## What to do
With the pictures left out, print exactly the lines below that run from the one containing "Tính mở rộng" through the one containing "the scene-context action).\\".

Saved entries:
===

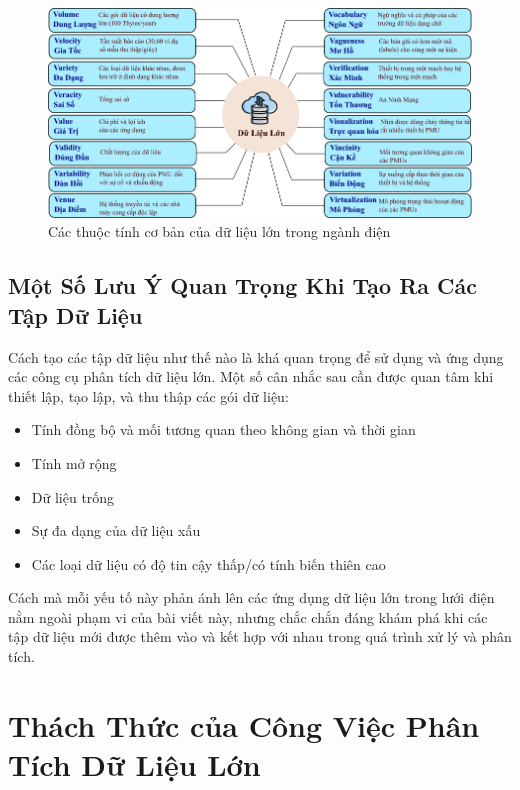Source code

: \documentclass[utf8]{frontiersSCNS} %
\begin{document}
\begin{figure}[h!]
\centering
	\begin{center}
		\includegraphics[width=\textwidth]{big-data-properties-VN}%
	\end{center}
	\caption{Các thuộc tính cơ bản của dữ liệu lớn trong ngành điện}\label{fig:1}
\end{figure}


\subsection{Một Số Lưu Ý Quan Trọng Khi Tạo Ra Các Tập Dữ Liệu}

Cách tạo các tập dữ liệu như thế nào là khá quan trọng để sử dụng và ứng dụng các công cụ phân tích dữ liệu lớn. Một số cân nhắc sau cần được quan tâm khi thiết lập, tạo lập, và thu thập các gói dữ liệu: 

\begin{itemize}
\item Tính đồng bộ và mối tương quan theo không gian và thời gian
\item Tính mở rộng
\item Dữ liệu trống
\item Sự đa dạng của dữ liệu xấu
\item Các loại dữ liệu có độ tin cậy thấp/có tính biến thiên cao
\end{itemize}

Cách mà mỗi yếu tố này phản ánh lên các ứng dụng dữ liệu lớn trong lưới điện nằm ngoài phạm vi của bài viết này, nhưng chắc chắn đáng khám phá khi các tập dữ liệu mới được thêm vào và kết hợp với nhau trong quá trình xử lý và phân tích.

\section{Thách Thức của Công Việc Phân Tích Dữ Liệu Lớn}
\end{document}
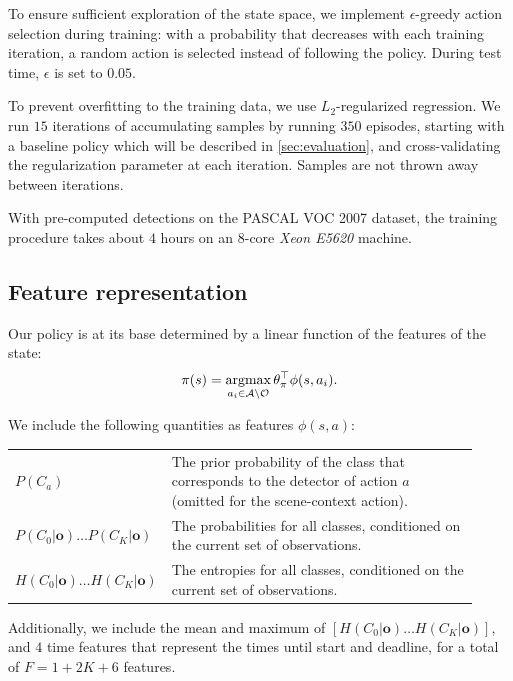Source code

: To ensure sufficient exploration of the state space, we implement $\epsilon$-greedy action selection during training: with a probability that decreases with each training iteration, a random action is selected instead of following the policy.
During test time, $\epsilon$ is set to $0.05$.

To prevent overfitting to the training data, we use $L_2$-regularized regression.
We run $15$ iterations of accumulating samples by running $350$ episodes, starting with a baseline policy which will be described in \autoref{sec:evaluation}, and cross-validating the regularization parameter at each iteration.
Samples are not thrown away between iterations.

With pre-computed detections on the PASCAL VOC 2007 dataset, the training procedure takes about $4$ hours on an $8$-core \emph{Xeon E5620} machine.

\subsection{Feature representation}
Our policy is at its base determined by a linear function of the features of the state:
\begin{align}
\pi(s) = \argmax_{a_i \in \mathcal{A} \setminus \mathcal{O}} \theta_\pi^\top \phi(s,a_i).
\end{align}


We include the following quantities as features $\phi(s,a)$:

\begin{tabularx}{0.8\linewidth}{p{0.23\linewidth}p{0.69\linewidth}}
$P(C_a)$ & The prior probability of the class that corresponds to the detector of action $a$ (omitted for the scene-context action).\\
$P(C_0|\mathbf{o}) \ldots P(C_K|\mathbf{o})$ & The probabilities for all classes, conditioned on the current set of observations.\\
$H(C_0|\mathbf{o}) \ldots H(C_K|\mathbf{o})$ & The entropies for all classes, conditioned on the current set of observations. \\
\end{tabularx}

Additionally, we include the mean and maximum of $[H(C_0|\mathbf{o}) \ldots H(C_K|\mathbf{o})]$, and $4$ time features that represent the times until start and deadline, for a total of $F = 1+2K+6$ features.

===

## Response
\item Tính mở rộng
\item Dữ liệu trống
\item Sự đa dạng của dữ liệu xấu
\item Các loại dữ liệu có độ tin cậy thấp/có tính biến thiên cao
\end{itemize}

Cách mà mỗi yếu tố này phản ánh lên các ứng dụng dữ liệu lớn trong lưới điện nằm ngoài phạm vi của bài viết này, nhưng chắc chắn đáng khám phá khi các tập dữ liệu mới được thêm vào và kết hợp với nhau trong quá trình xử lý và phân tích.

\section{Thách Thức của Công Việc Phân Tích Dữ Liệu Lớn}
\end{document}
Source code

: To ensure sufficient exploration of the state space, we implement $\epsilon$-greedy action selection during training: with a probability that decreases with each training iteration, a random action is selected instead of following the policy.
During test time, $\epsilon$ is set to $0.05$.

To prevent overfitting to the training data, we use $L_2$-regularized regression.
We run $15$ iterations of accumulating samples by running $350$ episodes, starting with a baseline policy which will be described in \autoref{sec:evaluation}, and cross-validating the regularization parameter at each iteration.
Samples are not thrown away between iterations.

With pre-computed detections on the PASCAL VOC 2007 dataset, the training procedure takes about $4$ hours on an $8$-core \emph{Xeon E5620} machine.

\subsection{Feature representation}
Our policy is at its base determined by a linear function of the features of the state:
\begin{align}
\pi(s) = \argmax_{a_i \in \mathcal{A} \setminus \mathcal{O}} \theta_\pi^\top \phi(s,a_i).
\end{align}


We include the following quantities as features $\phi(s,a)$:

\begin{tabularx}{0.8\linewidth}{p{0.23\linewidth}p{0.69\linewidth}}
$P(C_a)$ & The prior probability of the class that corresponds to the detector of action $a$ (omitted for the scene-context action).\\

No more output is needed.